I would like you to print all the records below exactly as they are.

::::::::

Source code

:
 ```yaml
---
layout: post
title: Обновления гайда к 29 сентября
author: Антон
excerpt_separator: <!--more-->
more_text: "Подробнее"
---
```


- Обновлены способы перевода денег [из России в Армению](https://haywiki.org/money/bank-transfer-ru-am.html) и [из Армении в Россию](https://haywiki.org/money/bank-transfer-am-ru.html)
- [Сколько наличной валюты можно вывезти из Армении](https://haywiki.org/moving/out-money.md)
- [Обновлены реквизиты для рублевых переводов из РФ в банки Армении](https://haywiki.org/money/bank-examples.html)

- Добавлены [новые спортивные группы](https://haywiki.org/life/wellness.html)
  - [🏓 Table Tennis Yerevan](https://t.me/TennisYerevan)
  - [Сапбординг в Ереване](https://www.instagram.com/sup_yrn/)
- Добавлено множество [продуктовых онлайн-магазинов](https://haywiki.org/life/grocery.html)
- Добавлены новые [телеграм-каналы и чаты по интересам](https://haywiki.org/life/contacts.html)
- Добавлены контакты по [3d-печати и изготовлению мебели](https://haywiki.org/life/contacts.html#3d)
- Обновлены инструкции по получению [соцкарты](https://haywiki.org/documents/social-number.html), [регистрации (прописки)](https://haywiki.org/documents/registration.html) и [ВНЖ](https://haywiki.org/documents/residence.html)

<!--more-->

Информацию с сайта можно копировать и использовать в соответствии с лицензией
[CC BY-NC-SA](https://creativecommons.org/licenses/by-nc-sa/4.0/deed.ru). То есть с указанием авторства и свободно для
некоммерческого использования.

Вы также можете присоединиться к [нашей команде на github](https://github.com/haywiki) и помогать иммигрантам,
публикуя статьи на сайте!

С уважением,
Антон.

::::::::

Solved exercise:
Source code

:
 ```yaml
---
layout: post
title: Обновления гайда к 29 сентября
author: Антон
excerpt_separator: <!--more-->
more_text: "Подробнее"
---
```


- Обновлены способы перевода денег [из России в Армению](https://haywiki.org/money/bank-transfer-ru-am.html) и [из Армении в Россию](https://haywiki.org/money/bank-transfer-am-ru.html)
- [Сколько наличной валюты можно вывезти из Армении](https://haywiki.org/moving/out-money.md)
- [Обновлены реквизиты для рублевых переводов из РФ в банки Армении](https://haywiki.org/money/bank-examples.html)

- Добавлены [новые спортивные группы](https://haywiki.org/life/wellness.html)
  - [🏓 Table Tennis Yerevan](https://t.me/TennisYerevan)
  - [Сапбординг в Ереване](https://www.instagram.com/sup_yrn/)
- Добавлено множество [продуктовых онлайн-магазинов](https://haywiki.org/life/grocery.html)
- Добавлены новые [телеграм-каналы и чаты по интересам](https://haywiki.org/life/contacts.html)
- Добавлены контакты по [3d-печати и изготовлению мебели](https://haywiki.org/life/contacts.html#3d)
- Обновлены инструкции по получению [соцкарты](https://haywiki.org/documents/social-number.html), [регистрации (прописки)](https://haywiki.org/documents/registration.html) и [ВНЖ](https://haywiki.org/documents/residence.html)

<!--more-->

Информацию с сайта можно копировать и использовать в соответствии с лицензией
[CC BY-NC-SA](https://creativecommons.org/licenses/by-nc-sa/4.0/deed.ru). То есть с указанием авторства и свободно для
некоммерческого использования.

Вы также можете присоединиться к [нашей команде на github](https://github.com/haywiki) и помогать иммигрантам,
публикуя статьи на сайте!

С уважением,
Антон.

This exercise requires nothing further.